We measured the efficiency of the process by computing the number of networks generated (# attempts) and the running time t expended until reaching the first successfully constrained network. We varied \(\tau\) from \(\tau = 3\) to \(\tau = 6\). For each \(\tau\) we varied the number of integration neurons in steps of 16 neurons, from a minimum number of \(4.2^{\tau }\) to the maximum value \(2^{6}\). For each combination of \(\tau\) and neuron number we generated networks with the FTP algorithm, and subjected them to structural constraining (no self-connections, 4:1 Ex:In ratio, and a minimum sparsity \(sp = 40\%\)). We obtained 10 measurements of # attempts and t, from which we computed the mean and SD depicted in Fig. 4e,f.
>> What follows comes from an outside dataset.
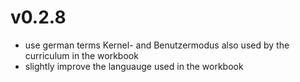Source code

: # v0.2.8
* use german terms Kernel- and Benutzermodus also used by the curriculum in the workbook
* slightly improve the languauge used in the workbook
Network construction from random transition graphs

To construct random transition graphs that have an associated consistent system, we first defined a row vector \({{\varvec{\Delta}}}\) and a matrix \({\mathbf{U}}_{lc}\) composed of \(M = 2^{\tau }\) row vectors u such that \({\mathbf{u}}_{i + 1} - {\mathbf{u}}_{i} = {{\varvec{\Delta}}}\), where ui is the \(i^{th}\) row. Here, indexes i are odd numbers between 1 and \(M - 1\). Next, we constructed matrix U in a way that ensures that each node in the graph was reachable, meaning that every node had to receive at least one edge. This is equivalent to say that every row in Ulc is found at least once in U. Therefore, we set the first M rows in U equal to matrix Ulc. The remaining rows in U were taken from Ulc, picking \(M/2\) pairs of indexes \(i,i + 1\), choosing i values at random from the set of odd numbers between 1 and \(M - 1\). In this way, and unlike the transition graphs that solve an s-task, nodes could receive just one edge, or more than two.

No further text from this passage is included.